Exercise instructions: Repeat exactly each line of the material, starting from the line that contains "# Execution" and finishing with the final line.

Dataset records:

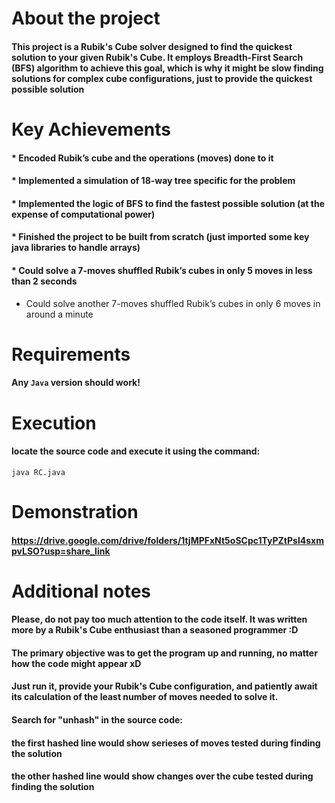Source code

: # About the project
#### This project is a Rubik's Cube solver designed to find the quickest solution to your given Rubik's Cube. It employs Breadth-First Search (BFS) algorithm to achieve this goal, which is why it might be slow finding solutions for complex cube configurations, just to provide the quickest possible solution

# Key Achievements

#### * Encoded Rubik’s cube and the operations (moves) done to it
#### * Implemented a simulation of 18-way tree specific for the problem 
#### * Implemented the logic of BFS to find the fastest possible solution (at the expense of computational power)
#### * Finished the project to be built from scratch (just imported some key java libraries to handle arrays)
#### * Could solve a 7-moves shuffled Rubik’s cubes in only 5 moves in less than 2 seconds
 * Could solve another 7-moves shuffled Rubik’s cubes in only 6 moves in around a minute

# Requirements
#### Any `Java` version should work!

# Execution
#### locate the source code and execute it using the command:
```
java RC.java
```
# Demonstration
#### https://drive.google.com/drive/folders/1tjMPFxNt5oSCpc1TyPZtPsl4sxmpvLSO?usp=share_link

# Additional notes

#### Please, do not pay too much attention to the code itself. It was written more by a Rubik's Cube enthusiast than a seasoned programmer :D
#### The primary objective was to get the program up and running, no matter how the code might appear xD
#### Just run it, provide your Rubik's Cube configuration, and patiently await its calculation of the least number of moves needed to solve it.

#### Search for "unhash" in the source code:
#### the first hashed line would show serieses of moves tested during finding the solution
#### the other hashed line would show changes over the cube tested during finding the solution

Output of the task:
# Execution
#### locate the source code and execute it using the command:
```
java RC.java
```
# Demonstration
#### https://drive.google.com/drive/folders/1tjMPFxNt5oSCpc1TyPZtPsl4sxmpvLSO?usp=share_link

# Additional notes

#### Please, do not pay too much attention to the code itself. It was written more by a Rubik's Cube enthusiast than a seasoned programmer :D
#### The primary objective was to get the program up and running, no matter how the code might appear xD
#### Just run it, provide your Rubik's Cube configuration, and patiently await its calculation of the least number of moves needed to solve it.

#### Search for "unhash" in the source code:
#### the first hashed line would show serieses of moves tested during finding the solution
#### the other hashed line would show changes over the cube tested during finding the solution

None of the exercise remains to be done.